Cornyn, the Senate's No. 2 Republican, and Texas Democratic Rep. Henry Cuellar introduced legislation
earlier this month that would allow Border Patrol agents to turn back illegal minors without holding hearings in hugely backlogged immigration courts.
Congress begins its five-week summer recess on Aug. 1.
In the meantime, illegal minors continue to storm the border after crossing the Rio Grande River from Mexico. Since Oct. 1, more than 57,000 illegal minors have been apprehended — and many of them are being held in shelters on military bases in California, Oklahoma and Texas.
The accommodations cost American taxpayers $252 per child per day. The administration has now estimated that 90,000 illegals could be arrested by the end of September.
Efforts to house illegals in various communities around the country have sparked heated protests
from local residents. Nearly 40 demonstrations have taken place in Los Angeles and southern California, while others were being planned in Dallas, Philadelphia, and Little Rock, Ark.
In their Newsmax interviews, Babeu and Reay were angered that the Capitol Hill sniping could keep funds from getting to those working in the trenches.
"I wish that those in Congress and those in the executive branch would start thinking as Americans, rather than Republicans or Democrats," Reay said.
"America's in crisis. America has a major problem — and because of politics, we have no attempts to compromise to move forward. So, we remain in stalemate. Everybody has some fault here."
Reay said he was troubled that the burden for caring for the illegals has fallen on local residents.
"It has had an impact on the social services, the charities that are stepping up to help. Quite frankly, law enforcement — the Border Patrol, the deputies, the police officers — have helped out of their pockets. They're part of the community. They have ownership in their communities.
"Nobody's going to turn away a child," Reay added, "but the fact is we have a bigger picture here with the rule of law. When are we going to get control of our borders? That is an issue."
Without that, Babeu said, Obama would be wasting any emergency funds he gets from Congress.
"President Obama may as well throw this money out the window, because this is a one-time Band-Aid," he said. "It does not address the core issue, an unsecured border.
"By turning this as purely a humanitarian crisis without fixing the 2008 deficiencies of the law, President Obama is sending a message to future illegals that if you get to the border, you're home free."
Babeu illustrated his frustration this way, reflecting on the latest government estimates: "What comes next? How does President Obama say no to the next 90,000? He doesn't — and then, there's another $3.7 billion."
"If we don't stand for the rule of law, this just further undermines who we are as Americans. This number is going to be far greater, and the problem never gets addressed, never gets solved.
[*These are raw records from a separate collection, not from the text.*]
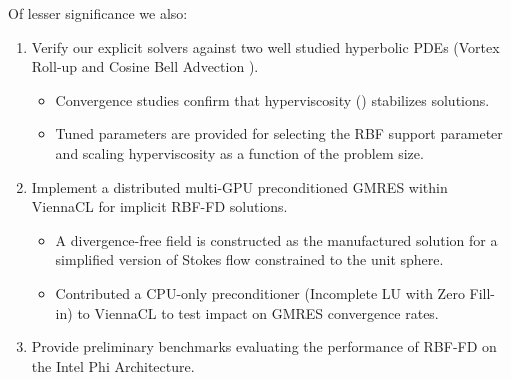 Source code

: \documentclass[11pt]{report}
\begin{document}
Of lesser significance we also: 
\begin{enumerate}
\item Verify our explicit solvers against two well studied hyperbolic PDEs (Vortex Roll-up \cite{NairTransport05, NairJablonowski08} and Cosine Bell Advection \cite{JakobChien1995}).
\begin{itemize} 
\item Convergence studies confirm that hyperviscosity (\cite{Fornberg2011b}) stabilizes solutions.
\item Tuned parameters are provided for selecting the RBF support parameter and scaling hyperviscosity as a function of the problem size.
\end{itemize}
\item Implement a distributed multi-GPU preconditioned GMRES within ViennaCL for implicit RBF-FD solutions.
\begin{itemize} 
\item A divergence-free field is constructed as the manufactured solution for a simplified version of Stokes flow constrained to the unit sphere. 
\item Contributed a CPU-only preconditioner (Incomplete LU with Zero Fill-in) to ViennaCL to test impact on GMRES convergence rates.
\end{itemize}
\item Provide preliminary benchmarks evaluating the performance of RBF-FD on the Intel Phi Architecture. 
\end{enumerate}



\ifstandalone


\end{document}
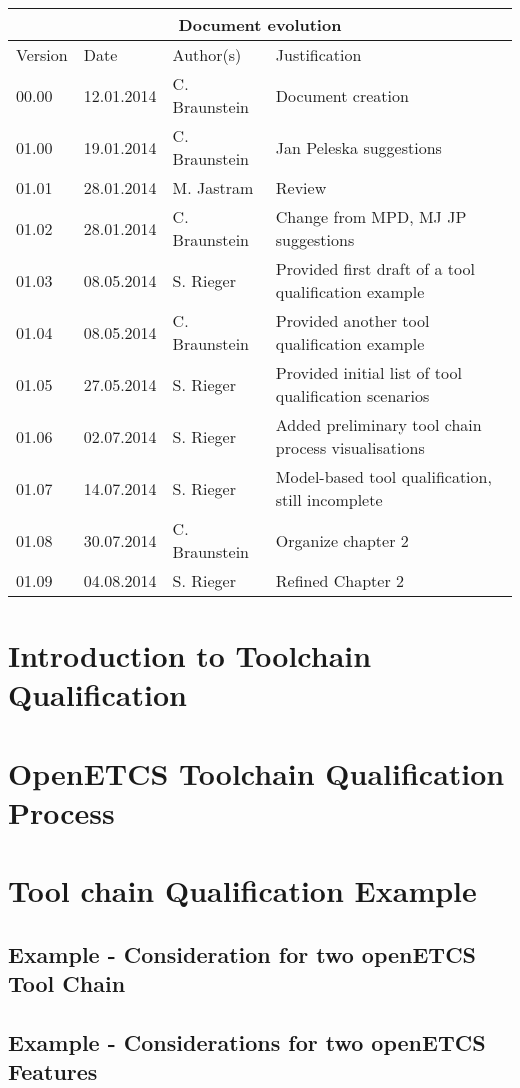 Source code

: \documentclass{openetcs_report}
\begin{document}
\begin{tabular}{|p{2.2cm}|p{2cm}|p{3cm}|p{5cm}|}
\hline
\multicolumn{4}{|c|}{Document evolution} \\
\hline
Version &  Date & Author(s) & Justification  \\
\hline  
00.00 & 12.01.2014 & C. Braunstein  &  Document creation  \\
01.00 & 19.01.2014 & C. Braunstein  &  Jan Peleska suggestions \\
01.01 & 28.01.2014 & M. Jastram  &  Review \\
01.02 & 28.01.2014 &  C. Braunstein &  Change from MPD, MJ JP suggestions \\
01.03 & 08.05.2014 &  S. Rieger &  Provided first draft of a tool qualification example \\
01.04 & 08.05.2014 &  C. Braunstein  &  Provided  another  tool qualification example \\
01.05 & 27.05.2014 &  S. Rieger &  Provided initial list of tool qualification scenarios\\
01.06 & 02.07.2014 &  S. Rieger &  Added preliminary tool chain process visualisations\\
01.07 & 14.07.2014 &  S. Rieger &  Model-based tool qualification,
still incomplete\\
01.08 & 30.07.2014 & C. Braunstein & Organize chapter 2 \\
01.09 & 04.08.2014 & S. Rieger & Refined Chapter 2 \\
\hline  
\end{tabular}
\newpage


\mainmatter







\chapter{Introduction to Toolchain Qualification}
\label{chap:introduction-and-sota}




\chapter{OpenETCS Toolchain Qualification Process}
\label{chap:qualification-process}


\chapter{Tool chain Qualification Example}
\section{Example - Consideration for two openETCS Tool Chain}

\section{Example - Considerations for two openETCS Features}
\label{chap:examples}




\end{document}
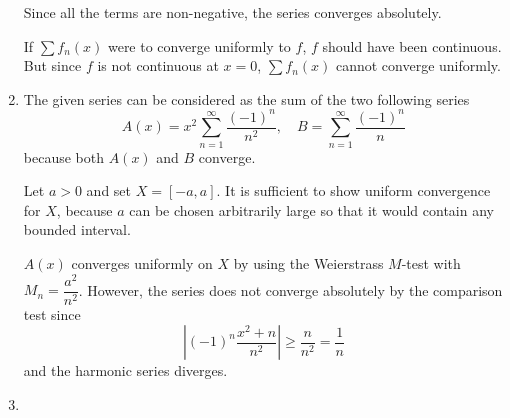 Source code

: \documentclass[12pt]{report}
\newcommand{\numl}[1]{\item[\large\textbf{\sffamily #1.}]}
\newcommand{\abs}[1]{\left| #1 \right|}
\begin{document}
\begin{enumerate}
    Since all the terms are non-negative, the series converges absolutely.

    If \(\sum f_n(x)\) were to converge uniformly to \(f\), \(f\) should have been continuous. But since \(f\) is not continuous at \(x = 0\), \(\sum f_n(x)\) cannot converge uniformly.

    \numl{4} The given series can be considered as the sum of the two following series
    \[
        A(x) = x^2 \sum_{n=1}^\infty \frac{(-1)^n}{n^2}, \quad B = \sum_{n=1}^\infty \frac{(-1)^n}{n}
    \]
    because both \(A(x)\) and \(B\) converge.

    Let \(a > 0\) and set \(X = [-a, a]\). It is sufficient to show uniform convergence for \(X\), because \(a\) can be chosen arbitrarily large so that it would contain any bounded interval.
    
    \(A(x)\) converges uniformly on \(X\) by using the Weierstrass \(M\)-test with \(M_n = \dfrac{a^2}{n^2}\). However, the series does not converge absolutely by the comparison test since
    \[
        \abs{(-1)^n \frac{x^2 + n}{n^2}} \geq \frac{n}{n^2} = \frac{1}{n}
    \]
    and the harmonic series diverges.

    \numl{5}
\end{enumerate}
\end{document}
"For every other American, the law applies to us — yet when it comes to immigration, it appears that there is no law, because there is no consequences for breaking the law," Babeu said.
The sheriff supports Texas Gov. Rick Perry's plan to deploy 1,000 National Guard
troops on the border.
"That's the point at which we have arrived now in our country," Babeu said. "It's a very sad and disheartening point — not just for Americans, but certainly for those of us in law enforcement.
"When we see this president stomp on our Constitution and who we are as a nation, it's unacceptable.
"We're at a time where this federal power grab has reached its pinnacle — and this has to stop," Babeu said. "This president has been on the march for a power grab of the executive office, and it's got to be stopped."